The candle problem may be one of the background ideas which contribute to the belief that large incentives don't change biases, even though it's a loose connection-- it shows that incentives reduce creativity.
I think I've found the source of the meme here Dan Pink on the surprising science of motivation.
I'm not sure it quite proves everything it wants to prove-- big rewards do induce creativity among scammers, even if it's mostly variations on a few themes.
A lot of creativity went into creating the financial crisis-- I'm not sure how much of it was deliberate fraud, and how much was people not wanting to think about the consequences of behaviors which could lead to big rewards for them.
I know about the motivation science stuff. But that's very much distinct from debiasing.
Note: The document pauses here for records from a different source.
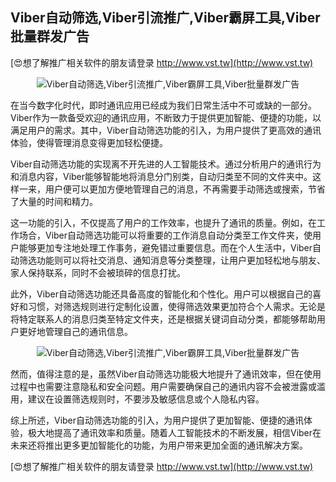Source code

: ## **Viber自动筛选,Viber引流推广,Viber霸屏工具,Viber批量群发广告**

[😍想了解推广相关软件的朋友请登录 http://www.vst.tw](http://www.vst.tw)

 <center><img src="https://vst.tw/MP4/tuiguang/png/0.png" alt="Viber自动筛选,Viber引流推广,Viber霸屏工具,Viber批量群发广告"></center>

在当今数字化时代，即时通讯应用已经成为我们日常生活中不可或缺的一部分。Viber作为一款备受欢迎的通讯应用，不断致力于提供更加智能、便捷的功能，以满足用户的需求。其中，Viber自动筛选功能的引入，为用户提供了更高效的通讯体验，使得管理消息变得更加轻松便捷。

Viber自动筛选功能的实现离不开先进的人工智能技术。通过分析用户的通讯行为和消息内容，Viber能够智能地将消息分门别类，自动归类至不同的文件夹中。这样一来，用户便可以更加方便地管理自己的消息，不再需要手动筛选或搜索，节省了大量的时间和精力。

这一功能的引入，不仅提高了用户的工作效率，也提升了通讯的质量。例如，在工作场合，Viber自动筛选功能可以将重要的工作消息自动分类至工作文件夹，使用户能够更加专注地处理工作事务，避免错过重要信息。而在个人生活中，Viber自动筛选功能则可以将社交消息、通知消息等分类整理，让用户更加轻松地与朋友、家人保持联系，同时不会被琐碎的信息打扰。

此外，Viber自动筛选功能还具备高度的智能化和个性化。用户可以根据自己的喜好和习惯，对筛选规则进行定制化设置，使得筛选效果更加符合个人需求。无论是将特定联系人的消息归类至特定文件夹，还是根据关键词自动分类，都能够帮助用户更好地管理自己的通讯信息。

 <center><img src="https://vst.tw/MP4/tuiguang/png/8.png" alt="Viber自动筛选,Viber引流推广,Viber霸屏工具,Viber批量群发广告"></center>

然而，值得注意的是，虽然Viber自动筛选功能极大地提升了通讯效率，但在使用过程中也需要注意隐私和安全问题。用户需要确保自己的通讯内容不会被泄露或滥用，建议在设置筛选规则时，不要涉及敏感信息或个人隐私内容。

综上所述，Viber自动筛选功能的引入，为用户提供了更加智能、便捷的通讯体验，极大地提高了通讯效率和质量。随着人工智能技术的不断发展，相信Viber在未来还将推出更多更加智能化的功能，为用户带来更加全面的通讯解决方案。

[😍想了解推广相关软件的朋友请登录 http://www.vst.tw](http://www.vst.tw)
I'm trying to better understand the relationship between incentivization and rationality, and it occurred to me that it is a "folk fact" around here that large financial incentives don't make cognitive biases go away.
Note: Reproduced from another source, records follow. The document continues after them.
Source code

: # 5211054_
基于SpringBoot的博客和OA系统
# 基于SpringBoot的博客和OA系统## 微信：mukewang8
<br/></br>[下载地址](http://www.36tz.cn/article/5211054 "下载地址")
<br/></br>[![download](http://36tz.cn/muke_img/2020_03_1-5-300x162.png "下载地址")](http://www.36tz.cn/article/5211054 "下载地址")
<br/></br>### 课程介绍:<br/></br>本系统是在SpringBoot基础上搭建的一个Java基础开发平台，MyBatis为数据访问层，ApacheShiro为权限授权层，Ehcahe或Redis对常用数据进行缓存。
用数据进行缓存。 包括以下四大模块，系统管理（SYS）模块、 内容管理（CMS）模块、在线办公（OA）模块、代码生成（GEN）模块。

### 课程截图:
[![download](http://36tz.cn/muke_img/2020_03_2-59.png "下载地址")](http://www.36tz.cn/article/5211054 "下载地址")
However, I can't seem to find any papers that actually say this. It's not easy to google for (I have tried) so I wonder if the Less Wrong collective memory knows how to find the papers?
Is there a pattern to which biases go away with incentivization? Do we have at least 5 examples of biases that go away with incentivization and 5 examples that don't go away with incentivization?
As an incentive, I'll paypal $10 to the commenter whose answer is least biased and most useful.